De last van het bewijs van de dagtekening der inpandgeving rust op de schuldeiser. Dit bewijs kan geleverd worden door alle wettelijke middelen.
Art.2. <W 1997-10-21/30, art. 2, 003; Inwerkingtreding : 07-12-1997> De schuldeiser wordt geacht de koopwaren in zijn bezit te hebben wanneer zij te zijner beschikking zijn in zijn magazijnen of schepen, bij de douane of in een openbare opslagplaats, of wanneer zij voor hun aankomst in zijn bezit zijn gesteld door een cognossement of door een vrachtbrief.
(Inzake schuldvorderingen geldt artikel 2075 van het Burgerlijk Wetboek.)
Het laatste lid toegevoegd bij de wet van 12 december 1996.
Art.3. <W 1997-10-21/30, art. 2, 003; Inwerkingtreding : 07-12-1997> De pandhoudende schuldeiser ontvangt op de vervaldagen de rente, de dividenden en het kapitaal van de in pand gegeven waarden en verrekent ze met zijn schuldvordering.
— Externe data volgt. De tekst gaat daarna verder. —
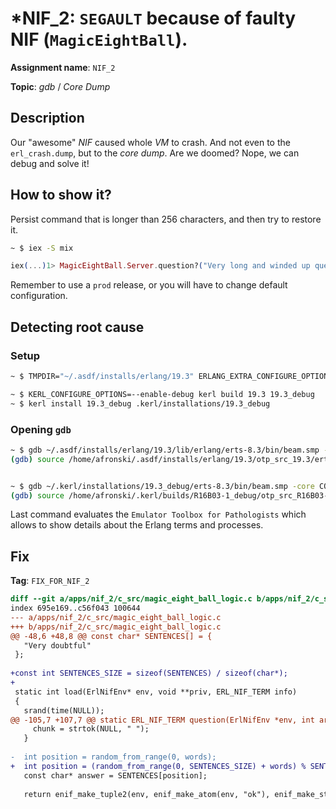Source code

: # *NIF_2: `SEGAULT` because of faulty NIF (`MagicEightBall`).

**Assignment name**: `NIF_2`

**Topic**: *gdb* / *Core Dump*

## Description

Our "awesome" *NIF* caused whole *VM* to crash. And not even to the `erl_crash.dump`, but to the *core dump*. Are we doomed? Nope, we can debug and solve it!

## How to show it?

Persist command that is longer than 256 characters, and then try to restore it.

```bash
~ $ iex -S mix
```

```elixir
iex(...)1> MagicEightBall.Server.question?("Very long and winded up question, with a lot of words ...")
```

Remember to use a `prod` release, or you will have to change default configuration.

## Detecting root cause

### Setup

```bash
~ $ TMPDIR="~/.asdf/installs/erlang/19.3" ERLANG_EXTRA_CONFIGURE_OPTIONS="--enable-debug" asdf install erlang 19.3

~ $ KERL_CONFIGURE_OPTIONS=--enable-debug kerl build 19.3 19.3_debug
~ $ kerl install 19.3_debug .kerl/installations/19.3_debug
```

### Opening `gdb`

```bash
~ $ gdb ~/.asdf/installs/erlang/19.3/lib/erlang/erts-8.3/bin/beam.smp -core _build/prod/rel/production_debugging_workshop_ex/CORE_DUMP_NAME -d ~/.asdf/installs/erlang/19.3/lib/erlang/otp_src_19.3/erts/emulator
(gdb) source /home/afronski/.asdf/installs/erlang/19.3/otp_src_19.3/erts/etc/unix/etp-commands.in


~ $ gdb ~/.kerl/installations/19.3_debug/erts-8.3/bin/beam.smp -core CORE_DUMP_NAME -d ~/.kerl/builds/19.3_debug/otp_src_19.3/erts/emulator
(gdb) source /home/afronski/.kerl/builds/R16B03-1_debug/otp_src_R16B03-1/erts/etc/unix/etp-commands.in
```

Last command evaluates the `Emulator Toolbox for Pathologists` which allows to show details about the Erlang terms and processes.

## Fix

**Tag**: `FIX_FOR_NIF_2`

```diff
diff --git a/apps/nif_2/c_src/magic_eight_ball_logic.c b/apps/nif_2/c_src/magic_eight_ball_logic.c
index 695e169..c56f043 100644
--- a/apps/nif_2/c_src/magic_eight_ball_logic.c
+++ b/apps/nif_2/c_src/magic_eight_ball_logic.c
@@ -48,6 +48,8 @@ const char* SENTENCES[] = {
   "Very doubtful"
 };
 
+const int SENTENCES_SIZE = sizeof(SENTENCES) / sizeof(char*);
+
 static int load(ErlNifEnv* env, void **priv, ERL_NIF_TERM info)
 {
   srand(time(NULL));
@@ -105,7 +107,7 @@ static ERL_NIF_TERM question(ErlNifEnv *env, int argc, const ERL_NIF_TERM argv[]
     chunk = strtok(NULL, " ");
   }
 
-  int position = random_from_range(0, words);
+  int position = (random_from_range(0, SENTENCES_SIZE) + words) % SENTENCES_SIZE;
   const char* answer = SENTENCES[position];
 
   return enif_make_tuple2(env, enif_make_atom(env, "ok"), enif_make_string(env, answer, ERL_NIF_LATIN1));
   
```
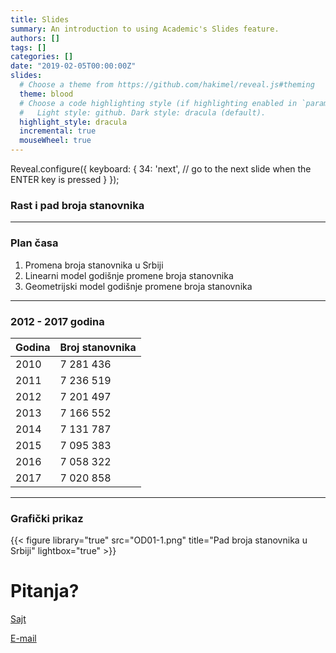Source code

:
 ```yaml
---
title: Slides
summary: An introduction to using Academic's Slides feature.
authors: []
tags: []
categories: []
date: "2019-02-05T00:00:00Z"
slides:
  # Choose a theme from https://github.com/hakimel/reveal.js#theming
  theme: blood
  # Choose a code highlighting style (if highlighting enabled in `params.toml`)
  #   Light style: github. Dark style: dracula (default).
  highlight_style: dracula
  incremental: true
  mouseWheel: true
---
```


Reveal.configure({
  keyboard: {
    34: 'next', // go to the next slide when the ENTER key is pressed
  }
});

### Rast i pad broja stanovnika

---
### Plan časa

1. Promena broja stanovnika u Srbiji
2. Linearni model godišnje promene broja stanovnika
3. Geometrijski model godišnje promene broja stanovnika

---

### 2012 - 2017 godina


| Godina | Broj stanovnika |
|--------|-----------------|
| 2010   | 7 281 436       |
| 2011   | 7 236 519       |
| 2012   | 7 201 497       |
| 2013   | 7 166 552       |
| 2014   | 7 131 787       |
| 2015   | 7 095 383       |
| 2016   | 7 058 322       |
| 2017   | 7 020 858       |


---


### Grafički prikaz

{{< figure library="true" src="OD01-1.png" title="Pad broja stanovnika u Srbiji" lightbox="true" >}}


# Pitanja?

[Sajt](http://s.atomasevic.com)

[E-mail](mailto:atomashevic@ff.uns.ac.rs)
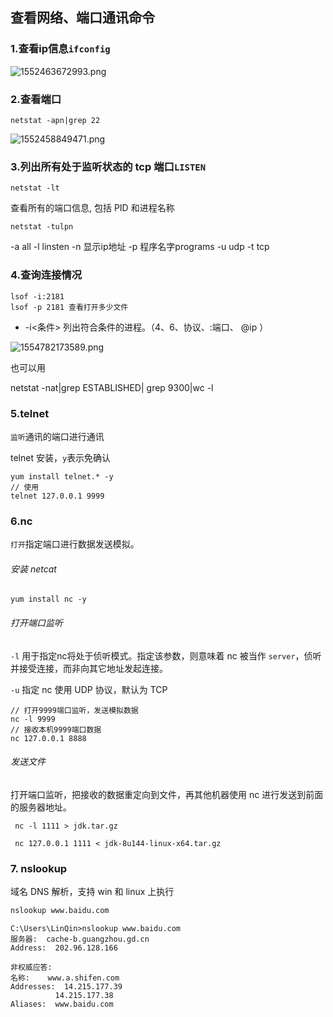 ## 查看网络、端口通讯命令

### 1.查看ip信息`ifconfig`

![1552463672993.png](https://blog-07.oss-cn-guangzhou.aliyuncs.com/picBak/1552463672993.png)

### 2.查看端口

```shell
netstat -apn|grep 22
```

![1552458849471.png](https://blog-07.oss-cn-guangzhou.aliyuncs.com/picBak/1552458849471.png)

### 3.列出所有处于监听状态的 tcp 端口`LISTEN`

```shell
netstat -lt
```

查看所有的端口信息, 包括 PID 和进程名称

```shell
netstat -tulpn

```

-a  all
-l  linsten
-n  显示ip地址
-p  程序名字programs
-u udp
-t tcp

### 4.查询连接情况

```shell
lsof -i:2181
lsof -p 2181 查看打开多少文件
```
- -i<条件> 列出符合条件的进程。（4、6、协议、:端口、 @ip ）

![1554782173589.png](https://blog-07.oss-cn-guangzhou.aliyuncs.com/picBak/1554782173589.png)

也可以用

netstat -nat|grep ESTABLISHED| grep 9300|wc -l

### 5.telnet

`监听`通讯的端口进行通讯

telnet 安装，`y`表示免确认

```shell
yum install telnet.* -y
// 使用
telnet 127.0.0.1 9999
```

### 6.nc

 `打开`指定端口进行数据发送模拟。

###### 安装 netcat

```shell
yum install nc -y
```

###### 打开端口监听

 `-l` 用于指定nc将处于侦听模式。指定该参数，则意味着 nc 被当作 `server`，侦听并接受连接，而非向其它地址发起连接。

`-u` 指定 nc 使用 UDP 协议，默认为 TCP

```sehll
// 打开9999端口监听，发送模拟数据
nc -l 9999
// 接收本机9999端口数据
nc 127.0.0.1 8888
```

###### 发送文件

打开端口监听，把接收的数据重定向到文件，再其他机器使用 nc 进行发送到前面的服务器地址。

```shell
 nc -l 1111 > jdk.tar.gz
```

```shell
 nc 127.0.0.1 1111 < jdk-8u144-linux-x64.tar.gz 
```

### 7. nslookup

域名 DNS 解析，支持 win 和 linux 上执行

```sh
nslookup www.baidu.com
```

```shell
C:\Users\LinQin>nslookup www.baidu.com
服务器:  cache-b.guangzhou.gd.cn
Address:  202.96.128.166

非权威应答:
名称:    www.a.shifen.com
Addresses:  14.215.177.39
          14.215.177.38
Aliases:  www.baidu.com
```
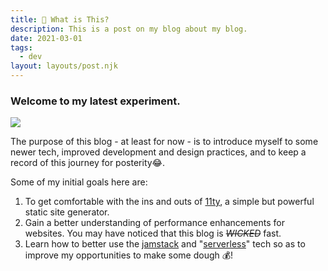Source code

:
 ```yaml
---
title: 🤔 What is This?
description: This is a post on my blog about my blog.
date: 2021-03-01
tags:
  - dev
layout: layouts/post.njk
---
```

### Welcome to my latest experiment.

![](https://res.cloudinary.com/chrisrindone/image/upload/v1614605722/i-build-1-comp_tfsnjo.jpg)

The purpose of this blog - at least for now - is to introduce myself to some newer tech, improved development and design practices, and to keep a record of this journey for posterity😂.

Some of my initial goals here are:

1. To get comfortable with the ins and outs of [11ty](https://www.11ty.dev/ "11ty"), a simple but powerful static site generator.
2. Gain a better understanding of performance enhancements for websites. You may have noticed that this blog is _~~WICKED~~_ fast.
3. Learn how to better use the [jamstack](https://jamstack.org/ "jamstack") and "[serverless](https://serverless.css-tricks.com/ "The Power of Serverless")" tech so as to improve my opportunities to make some dough 💰!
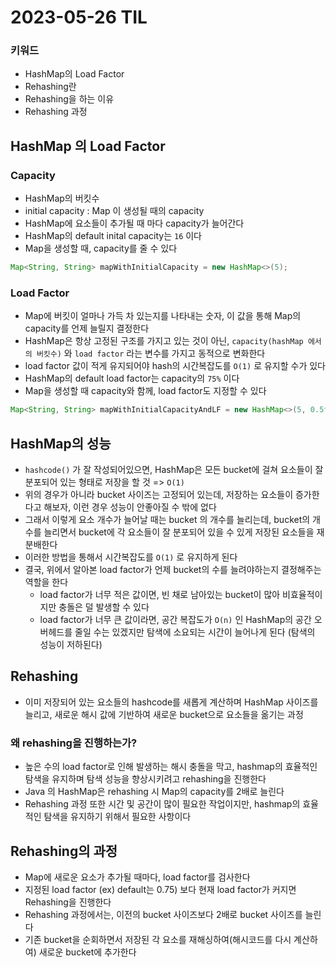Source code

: # 2023-05-26 TIL

### 키워드
- HashMap의 Load Factor
- Rehashing란
- Rehashing을 하는 이유
- Rehashing 과정

## HashMap 의 Load Factor
### Capacity
- HashMap의 버킷수
- initial capacity : Map 이 생성될 때의 capacity
- HashMap에 요소들이 추가될 때 마다 capacity가 늘어간다
- HashMap의 default inital capacity는 `16` 이다
- Map을 생성할 때, capacity를 줄 수 있다
```java
Map<String, String> mapWithInitialCapacity = new HashMap<>(5);
```

### Load Factor
- Map에 버킷이 얼마나 가득 차 있는지를 나타내는 숫자, 이 값을 통해 Map의 capacity를 언제 늘릴지 결정한다
- HashMap은 항상 고정된 구조를 가지고 있는 것이 아닌, `capacity(hashMap 에서의 버킷수)` 와 `load factor` 라는 변수를 가지고 동적으로 변화한다  
- load factor 값이 적게 유지되어야 hash의 시간복잡도를 `O(1)` 로 유지할 수가 있다
- HashMap의 default load factor는 capacity의 `75%` 이다 
- Map을 생성할 때 capacity와 함께, load factor도 지정할 수 있다
```java
Map<String, String> mapWithInitialCapacityAndLF = new HashMap<>(5, 0.5f);
```

## HashMap의 성능
- `hashcode()` 가 잘 작성되어있으면, HashMap은 모든 bucket에 걸쳐 요소들이 잘 분포되어 있는 형태로 저장을 할 것 => `O(1)`
- 위의 경우가 아니라 bucket 사이즈는 고정되어 있는데, 저장하는 요소들이 증가한다고 해보자, 이런 경우 성능이 안좋아질 수 밖에 없다
- 그래서 이렇게 요소 개수가 늘어날 때는 bucket 의 개수를 늘리는데, bucket의 개수를 늘리면서 bucket에 각 요소들이 잘 분포되어 있을 수 있게 저장된 요소들을 재분배한다
- 이러한 방법을 통해서 시간복잡도를 `O(1)` 로 유지하게 된다
- 결국, 위에서 알아본 load factor가 언제 bucket의 수를 늘려야하는지 결정해주는 역할을 한다
  - load factor가 너무 적은 값이면, 빈 채로 남아있는 bucket이 많아 비효율적이지만 충돌은 덜 발생할 수 있다
  - load factor가 너무 큰 값이라면, 공간 복잡도가 `O(n)` 인 HashMap의 공간 오버헤드를 줄일 수는 있겠지만 탐색에 소요되는 시간이 늘어나게 된다 (탐색의 성능이 저하된다)

## Rehashing
- 이미 저장되어 있는 요소들의 hashcode를 새롭게 계산하며 HashMap 사이즈를 늘리고, 새로운 해시 값에 기반하여 새로운 bucket으로 요소들을 옮기는 과정

### 왜 rehashing을 진행하는가?
- 높은 수의 load factor로 인해 발생하는 해시 충돌을 막고, hashmap의 효율적인 탐색을 유지하며 탐색 성능을 향상시키려고 rehashing을 진행한다
- Java 의 HashMap은 rehashing 시 Map의 capacity를 2배로 늘린다
- Rehashing 과정 또한 시간 및 공간이 많이 필요한 작업이지만, hashmap의 효율적인 탐색을 유지하기 위해서 필요한 사항이다

## Rehashing의 과정
- Map에 새로운 요소가 추가될 때마다, load factor를 검사한다
- 지정된 load factor (ex) default는 0.75) 보다 현재 load factor가 커지면 Rehashing을 진행한다
- Rehashing 과정에서는, 이전의 bucket 사이즈보다 2배로 bucket 사이즈를 늘린다
- 기존 bucket을 순회하면서 저장된 각 요소를 재해싱하여(해시코드를 다시 계산하여) 새로운 bucket에 추가한다 
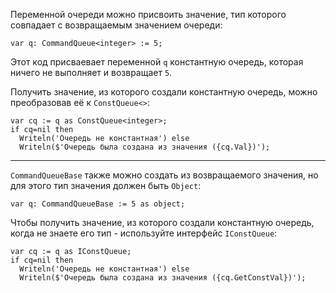 


Переменной очереди можно присвоить значение, тип которого совпадает с возвращаемым значением очереди:
```
var q: CommandQueue<integer> := 5;
```
Этот код присваевает переменной `q` константную очередь, которая ничего не выполняет и возвращает `5`.

Получить значение, из которого создали константную очередь, можно преобразовав её к `ConstQueue<>`:
```
var cq := q as ConstQueue<integer>;
if cq=nil then
  Writeln('Очередь не константная') else
  Writeln($'Очередь была создана из значения ({cq.Val})');
```

---

`CommandQueueBase` также можно создать из возвращаемого значения, но для этого тип значения должен быть `Object`:
```
var q: CommandQueueBase := 5 as object;
```

Чтобы получить значение, из которого создали константную очередь, когда не знаете его тип - используйте интерфейс `IConstQueue`:
```
var cq := q as IConstQueue;
if cq=nil then
  Writeln('Очередь не константная') else
  Writeln($'Очередь была создана из значения ({cq.GetConstVal})');
```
Wanneer het pand bestaat uit handelspapier, oefent de pandhoudende schuldeiser de rechten uit van de houder en moet hij diens verplichtingen nakomen.
Art.4.<W 1997-10-21/30, art. 2, 003; Inwerkingtreding : 07-12-1997> Indien de door het pand gewaarborgde schuldvordering niet voldaan is op de vervaldag, kan de schuldeiser, na een aanmaning te hebben betekend aan de lener en in voorkomend geval aan de derde-pandgever, op een verzoekschrift aan de voorzitter van de [1 ondernemingsrechtbank]1 machtiging verkrijgen om het pand, hetzij openbaar, hetzij uit de hand, naar keuze van de voorzitter, te doen verkopen door de persoon die deze aanwijst.
Op dat verzoekschrift wordt eerst beslist twee vrije dagen nadat het aan de schuldenaar en in voorkomend geval aan de derde-pandgever is betekend met verzoek om in die tussentijd hun eventuele opmerkingen aan de voorzitter te doen toekomen.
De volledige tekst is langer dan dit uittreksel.